## Extracted material
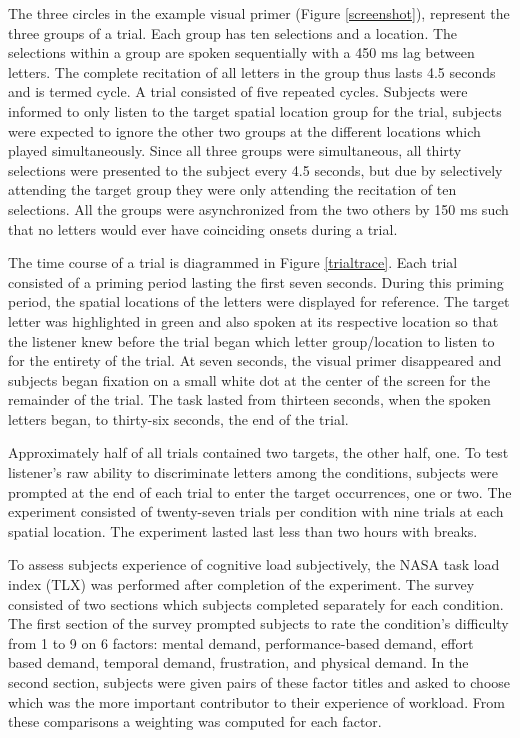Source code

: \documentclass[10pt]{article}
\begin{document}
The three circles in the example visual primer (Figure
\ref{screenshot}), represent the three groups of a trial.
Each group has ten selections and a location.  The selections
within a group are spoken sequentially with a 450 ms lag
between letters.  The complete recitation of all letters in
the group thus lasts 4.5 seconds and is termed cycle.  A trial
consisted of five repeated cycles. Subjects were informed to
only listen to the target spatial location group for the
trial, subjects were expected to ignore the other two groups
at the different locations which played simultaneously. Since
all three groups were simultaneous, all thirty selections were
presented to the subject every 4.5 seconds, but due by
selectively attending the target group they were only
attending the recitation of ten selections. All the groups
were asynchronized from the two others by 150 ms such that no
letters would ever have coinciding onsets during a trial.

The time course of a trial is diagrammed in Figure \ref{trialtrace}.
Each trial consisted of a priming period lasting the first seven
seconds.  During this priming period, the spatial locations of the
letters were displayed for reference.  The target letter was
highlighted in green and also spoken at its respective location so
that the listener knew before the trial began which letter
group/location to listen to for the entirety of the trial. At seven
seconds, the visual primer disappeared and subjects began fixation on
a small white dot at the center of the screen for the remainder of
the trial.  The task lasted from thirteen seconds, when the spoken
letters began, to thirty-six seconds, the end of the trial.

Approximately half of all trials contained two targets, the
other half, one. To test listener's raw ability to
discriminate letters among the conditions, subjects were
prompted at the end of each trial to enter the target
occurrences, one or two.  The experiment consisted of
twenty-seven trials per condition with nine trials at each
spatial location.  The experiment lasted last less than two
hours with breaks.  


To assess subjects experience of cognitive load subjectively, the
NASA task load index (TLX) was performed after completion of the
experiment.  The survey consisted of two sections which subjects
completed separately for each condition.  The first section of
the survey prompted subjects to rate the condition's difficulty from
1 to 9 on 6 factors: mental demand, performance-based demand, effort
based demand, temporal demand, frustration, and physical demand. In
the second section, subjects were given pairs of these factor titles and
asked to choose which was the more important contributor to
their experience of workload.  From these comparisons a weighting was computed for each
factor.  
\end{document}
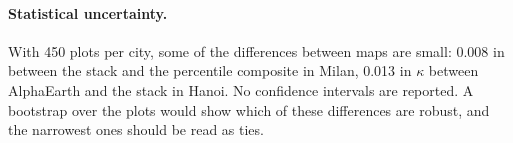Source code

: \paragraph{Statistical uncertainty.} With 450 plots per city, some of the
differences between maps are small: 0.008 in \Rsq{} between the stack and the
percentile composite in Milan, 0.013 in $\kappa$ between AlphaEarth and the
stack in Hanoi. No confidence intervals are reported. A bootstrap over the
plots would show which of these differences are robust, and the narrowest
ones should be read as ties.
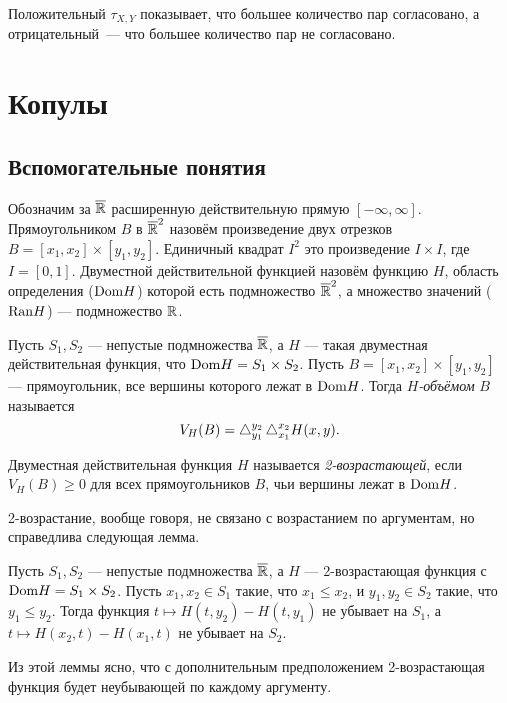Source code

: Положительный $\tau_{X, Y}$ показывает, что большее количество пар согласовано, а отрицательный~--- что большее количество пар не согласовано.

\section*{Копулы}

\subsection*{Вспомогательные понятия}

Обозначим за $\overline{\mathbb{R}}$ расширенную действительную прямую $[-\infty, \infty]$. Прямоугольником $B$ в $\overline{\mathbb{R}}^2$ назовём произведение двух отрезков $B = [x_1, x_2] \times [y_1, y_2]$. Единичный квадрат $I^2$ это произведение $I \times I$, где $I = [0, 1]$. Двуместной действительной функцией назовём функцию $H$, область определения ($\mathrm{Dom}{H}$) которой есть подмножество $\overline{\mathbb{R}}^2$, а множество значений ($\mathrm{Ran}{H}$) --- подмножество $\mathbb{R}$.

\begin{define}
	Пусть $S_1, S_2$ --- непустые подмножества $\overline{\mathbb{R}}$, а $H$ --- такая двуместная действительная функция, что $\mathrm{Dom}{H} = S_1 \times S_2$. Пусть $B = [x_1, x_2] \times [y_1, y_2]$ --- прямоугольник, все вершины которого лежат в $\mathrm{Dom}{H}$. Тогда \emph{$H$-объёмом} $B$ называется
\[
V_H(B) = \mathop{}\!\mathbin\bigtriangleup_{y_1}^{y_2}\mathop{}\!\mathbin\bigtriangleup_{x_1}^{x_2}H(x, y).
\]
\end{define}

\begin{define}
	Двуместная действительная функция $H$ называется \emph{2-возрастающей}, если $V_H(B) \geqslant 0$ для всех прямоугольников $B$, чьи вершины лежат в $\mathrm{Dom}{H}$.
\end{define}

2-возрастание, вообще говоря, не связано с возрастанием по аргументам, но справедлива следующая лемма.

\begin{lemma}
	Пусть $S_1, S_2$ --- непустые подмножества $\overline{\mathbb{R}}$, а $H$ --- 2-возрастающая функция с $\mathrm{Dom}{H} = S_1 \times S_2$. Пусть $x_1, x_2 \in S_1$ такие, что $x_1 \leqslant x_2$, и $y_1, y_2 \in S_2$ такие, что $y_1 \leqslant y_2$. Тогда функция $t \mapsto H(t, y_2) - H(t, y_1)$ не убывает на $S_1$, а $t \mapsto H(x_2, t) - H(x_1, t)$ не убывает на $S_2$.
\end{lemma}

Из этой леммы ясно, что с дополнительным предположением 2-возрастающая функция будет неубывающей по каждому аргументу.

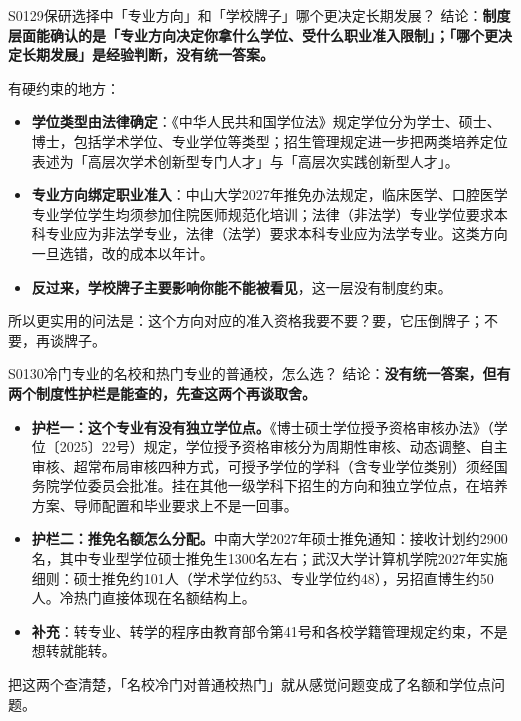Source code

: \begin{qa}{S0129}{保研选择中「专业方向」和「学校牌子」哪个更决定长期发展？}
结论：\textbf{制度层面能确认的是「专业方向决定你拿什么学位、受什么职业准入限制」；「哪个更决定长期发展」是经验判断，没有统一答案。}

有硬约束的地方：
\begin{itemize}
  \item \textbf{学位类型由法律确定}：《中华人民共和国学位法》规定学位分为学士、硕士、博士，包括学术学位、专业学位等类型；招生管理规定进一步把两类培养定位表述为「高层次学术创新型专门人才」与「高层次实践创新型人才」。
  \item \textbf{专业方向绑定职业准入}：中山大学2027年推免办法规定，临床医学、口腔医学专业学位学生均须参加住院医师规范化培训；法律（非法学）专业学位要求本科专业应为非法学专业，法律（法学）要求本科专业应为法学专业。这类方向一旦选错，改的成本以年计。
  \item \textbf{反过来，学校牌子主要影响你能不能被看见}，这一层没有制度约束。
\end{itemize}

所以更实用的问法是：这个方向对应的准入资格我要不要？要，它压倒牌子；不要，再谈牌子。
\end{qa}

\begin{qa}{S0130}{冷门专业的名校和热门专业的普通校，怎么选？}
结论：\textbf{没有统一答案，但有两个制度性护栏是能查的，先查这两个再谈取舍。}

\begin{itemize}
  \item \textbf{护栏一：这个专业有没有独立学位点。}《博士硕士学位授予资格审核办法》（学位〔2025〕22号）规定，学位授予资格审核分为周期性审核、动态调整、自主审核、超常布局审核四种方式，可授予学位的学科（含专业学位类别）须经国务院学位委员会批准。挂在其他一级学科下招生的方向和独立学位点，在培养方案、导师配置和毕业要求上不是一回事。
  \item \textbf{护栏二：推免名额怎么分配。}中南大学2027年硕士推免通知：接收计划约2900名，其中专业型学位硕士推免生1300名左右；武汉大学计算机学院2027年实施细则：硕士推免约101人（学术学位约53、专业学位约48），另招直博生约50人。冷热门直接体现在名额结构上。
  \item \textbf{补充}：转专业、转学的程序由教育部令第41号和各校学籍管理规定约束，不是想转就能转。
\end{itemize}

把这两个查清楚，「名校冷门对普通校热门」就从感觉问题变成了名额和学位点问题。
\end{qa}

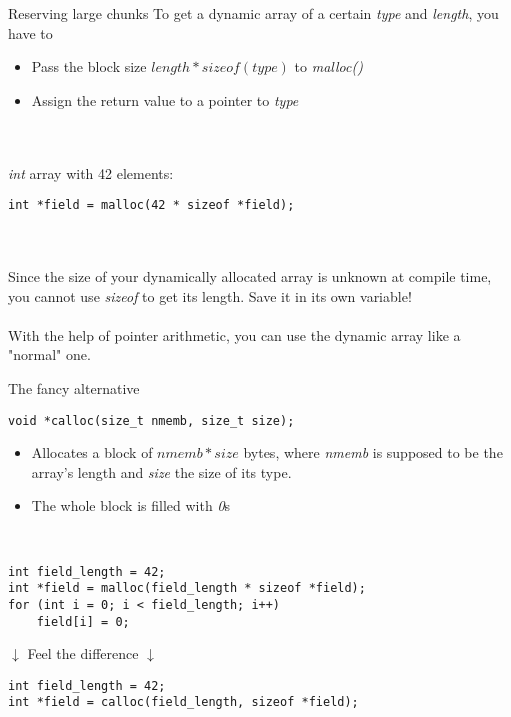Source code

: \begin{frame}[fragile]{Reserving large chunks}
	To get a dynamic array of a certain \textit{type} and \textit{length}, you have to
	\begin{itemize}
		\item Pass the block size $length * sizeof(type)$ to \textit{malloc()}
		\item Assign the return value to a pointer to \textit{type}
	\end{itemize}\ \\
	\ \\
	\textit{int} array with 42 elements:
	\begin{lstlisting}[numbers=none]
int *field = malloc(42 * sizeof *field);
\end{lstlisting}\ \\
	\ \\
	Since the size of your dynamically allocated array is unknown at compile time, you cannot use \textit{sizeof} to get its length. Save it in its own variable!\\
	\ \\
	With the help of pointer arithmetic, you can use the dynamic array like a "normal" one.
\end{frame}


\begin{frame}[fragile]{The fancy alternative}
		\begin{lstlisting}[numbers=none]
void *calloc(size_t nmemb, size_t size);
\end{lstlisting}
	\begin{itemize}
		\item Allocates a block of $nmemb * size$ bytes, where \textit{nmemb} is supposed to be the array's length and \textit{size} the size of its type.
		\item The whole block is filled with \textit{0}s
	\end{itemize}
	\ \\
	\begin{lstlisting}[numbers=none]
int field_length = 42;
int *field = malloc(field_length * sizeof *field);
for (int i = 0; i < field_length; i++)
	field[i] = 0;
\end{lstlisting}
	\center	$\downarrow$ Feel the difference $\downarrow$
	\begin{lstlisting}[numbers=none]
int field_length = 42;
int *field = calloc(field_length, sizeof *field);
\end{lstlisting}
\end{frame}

## Directions for this task
Output the lines of the records above exactly as they appear, from the line containing "Each group has" through the line containing "trial, subjects were".

## Response for this exercise
Each group has ten selections and a location.  The selections
within a group are spoken sequentially with a 450 ms lag
between letters.  The complete recitation of all letters in
the group thus lasts 4.5 seconds and is termed cycle.  A trial
consisted of five repeated cycles. Subjects were informed to
only listen to the target spatial location group for the
trial, subjects were expected to ignore the other two groups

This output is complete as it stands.